Amazon Athena: What is it, and why use It?

Amazon Athena is "an interactive query service that makes it easy to analyze data in Amazon S3 using standard SQL." Let that sink in: you get to use SQL to query data, but here the data is not in a database, it's in S3--in other words, you're querying against files.

To understand Athena, we first need to talk about data lakes. A data lake is a place you can put your structured and unstructured data, without having to change it. Data lakes are increasingly popular in the era of big data, and are particularly suited to organizations that need to mine their data and make decisions from it in its present form. The data in a data lake can come from people, mobile devices, applications, server logs, and/or IoT devices such as factory sensors.

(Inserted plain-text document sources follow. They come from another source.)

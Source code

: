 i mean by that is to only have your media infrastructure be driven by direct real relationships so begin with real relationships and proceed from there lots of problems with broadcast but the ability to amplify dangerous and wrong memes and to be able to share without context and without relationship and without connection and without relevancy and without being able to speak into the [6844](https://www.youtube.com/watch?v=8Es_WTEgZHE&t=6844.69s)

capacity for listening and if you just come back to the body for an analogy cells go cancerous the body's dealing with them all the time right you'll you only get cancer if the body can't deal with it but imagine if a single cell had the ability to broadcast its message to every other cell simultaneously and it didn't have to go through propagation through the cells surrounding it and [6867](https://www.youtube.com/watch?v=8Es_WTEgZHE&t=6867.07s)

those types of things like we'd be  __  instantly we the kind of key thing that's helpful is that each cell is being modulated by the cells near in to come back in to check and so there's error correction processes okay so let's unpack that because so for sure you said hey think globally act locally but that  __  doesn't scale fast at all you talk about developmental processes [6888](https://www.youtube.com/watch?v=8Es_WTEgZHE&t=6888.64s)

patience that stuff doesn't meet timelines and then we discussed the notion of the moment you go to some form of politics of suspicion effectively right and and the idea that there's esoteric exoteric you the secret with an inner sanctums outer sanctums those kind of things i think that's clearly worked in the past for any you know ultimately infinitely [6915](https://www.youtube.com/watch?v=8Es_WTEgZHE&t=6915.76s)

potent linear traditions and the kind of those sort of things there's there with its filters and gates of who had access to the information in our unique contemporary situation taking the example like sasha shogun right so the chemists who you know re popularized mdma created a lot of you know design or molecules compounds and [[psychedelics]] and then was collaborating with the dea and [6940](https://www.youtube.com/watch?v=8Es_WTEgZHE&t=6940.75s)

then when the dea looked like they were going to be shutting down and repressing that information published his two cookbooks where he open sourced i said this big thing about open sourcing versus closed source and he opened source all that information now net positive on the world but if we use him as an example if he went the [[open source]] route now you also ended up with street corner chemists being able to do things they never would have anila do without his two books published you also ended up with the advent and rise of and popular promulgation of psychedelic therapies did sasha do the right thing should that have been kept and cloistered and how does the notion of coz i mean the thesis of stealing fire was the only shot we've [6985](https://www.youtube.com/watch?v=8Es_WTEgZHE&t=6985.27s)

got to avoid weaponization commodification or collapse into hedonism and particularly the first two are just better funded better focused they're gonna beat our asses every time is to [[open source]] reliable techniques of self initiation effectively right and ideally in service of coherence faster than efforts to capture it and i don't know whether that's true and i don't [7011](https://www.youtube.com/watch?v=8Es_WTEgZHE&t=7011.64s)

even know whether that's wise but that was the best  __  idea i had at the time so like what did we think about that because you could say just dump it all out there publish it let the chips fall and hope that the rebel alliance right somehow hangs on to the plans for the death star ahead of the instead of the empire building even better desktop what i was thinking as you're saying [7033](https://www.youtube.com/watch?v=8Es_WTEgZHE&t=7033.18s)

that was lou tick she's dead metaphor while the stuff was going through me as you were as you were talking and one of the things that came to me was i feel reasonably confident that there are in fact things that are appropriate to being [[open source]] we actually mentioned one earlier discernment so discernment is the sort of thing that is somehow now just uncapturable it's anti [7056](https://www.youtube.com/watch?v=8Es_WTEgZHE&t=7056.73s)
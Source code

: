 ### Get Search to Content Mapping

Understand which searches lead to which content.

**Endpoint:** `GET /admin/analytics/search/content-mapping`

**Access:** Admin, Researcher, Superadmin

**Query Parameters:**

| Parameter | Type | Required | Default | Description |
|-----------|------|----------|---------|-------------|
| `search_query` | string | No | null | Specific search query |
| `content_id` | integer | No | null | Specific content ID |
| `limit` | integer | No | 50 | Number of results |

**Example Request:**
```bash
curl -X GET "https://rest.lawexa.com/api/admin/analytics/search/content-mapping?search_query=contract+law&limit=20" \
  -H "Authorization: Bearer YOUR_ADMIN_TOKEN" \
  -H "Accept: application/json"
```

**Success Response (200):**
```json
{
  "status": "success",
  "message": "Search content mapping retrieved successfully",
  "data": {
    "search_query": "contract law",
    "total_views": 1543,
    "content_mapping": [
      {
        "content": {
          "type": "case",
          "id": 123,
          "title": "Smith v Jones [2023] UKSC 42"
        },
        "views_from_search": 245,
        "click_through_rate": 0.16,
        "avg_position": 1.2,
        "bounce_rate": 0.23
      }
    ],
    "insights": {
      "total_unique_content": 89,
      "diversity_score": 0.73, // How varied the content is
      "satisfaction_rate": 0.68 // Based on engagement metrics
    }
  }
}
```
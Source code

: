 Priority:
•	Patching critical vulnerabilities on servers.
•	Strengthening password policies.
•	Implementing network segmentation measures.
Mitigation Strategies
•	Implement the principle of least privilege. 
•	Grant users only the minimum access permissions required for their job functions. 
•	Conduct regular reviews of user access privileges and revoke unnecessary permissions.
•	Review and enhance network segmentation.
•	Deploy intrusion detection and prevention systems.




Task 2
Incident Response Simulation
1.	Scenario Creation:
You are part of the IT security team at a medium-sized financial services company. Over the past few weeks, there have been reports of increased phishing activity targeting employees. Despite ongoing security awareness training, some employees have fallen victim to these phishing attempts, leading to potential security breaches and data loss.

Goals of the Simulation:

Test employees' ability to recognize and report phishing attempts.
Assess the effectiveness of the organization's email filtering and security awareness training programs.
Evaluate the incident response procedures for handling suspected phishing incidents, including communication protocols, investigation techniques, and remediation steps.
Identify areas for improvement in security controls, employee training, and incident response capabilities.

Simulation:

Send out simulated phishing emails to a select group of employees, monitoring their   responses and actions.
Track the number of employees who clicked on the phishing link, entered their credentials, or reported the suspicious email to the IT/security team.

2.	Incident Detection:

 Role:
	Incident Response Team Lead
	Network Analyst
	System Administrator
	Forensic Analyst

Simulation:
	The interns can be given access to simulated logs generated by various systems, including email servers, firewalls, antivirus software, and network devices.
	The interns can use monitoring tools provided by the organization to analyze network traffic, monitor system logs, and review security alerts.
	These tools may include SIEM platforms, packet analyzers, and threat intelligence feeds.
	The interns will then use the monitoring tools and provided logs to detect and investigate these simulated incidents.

In AWS, an S3 bucket is the store for a data lake, and the data can be in the form of JSON files, Parquet files, and delimited files such as comma-separated values (CSV) and tab-delimited values (TSV). The data will grow, because a data lake is a living thing. If you're used to having your information in well-structured databases, a data lake might seem like a very messy thing in comparison. As organizations cast an ever-wider net to increase their awareness, much of that data is going to be loose, mixed, and voluminous. We need different tools and approaches to work in this maelstrom, where data is rushing in at a furious pace and needs to be rapidly analyzed.

data-lake.png

With a data lake, you can query, analyze, visualize, and run machine learning against your data as-is. Multiple AWS services perform those functions. Amazon Athena is for querying your data lake. You define table schema for one of more subsets of your data lake, for example server log TSV files or expense report CSV files, and after that you can query those tables.

athena-diagram.png

Our Hello, Athena Project

We’re going to create a data lake and upload expense report CSV files to it. Next, we'll teach Athena to understand the data and query the data from the AWS console. Finally, we'll create a .NET console program that queries the data with Athena via the AWS SDK for .NET.

source code

One-time Setup

To experiment with Amazon Athena and .NET, you will need:

  1. An AWS account, and an understanding of what is included in the AWS Free Tier.
  2. Microsoft Visual Studio 2022. If you're using an older version of Visual Studio you won't be able to use .NET 6.
  3. AWS Toolkit for Visual Studio. Configure the toolkit to access your AWS account and create an IAM user.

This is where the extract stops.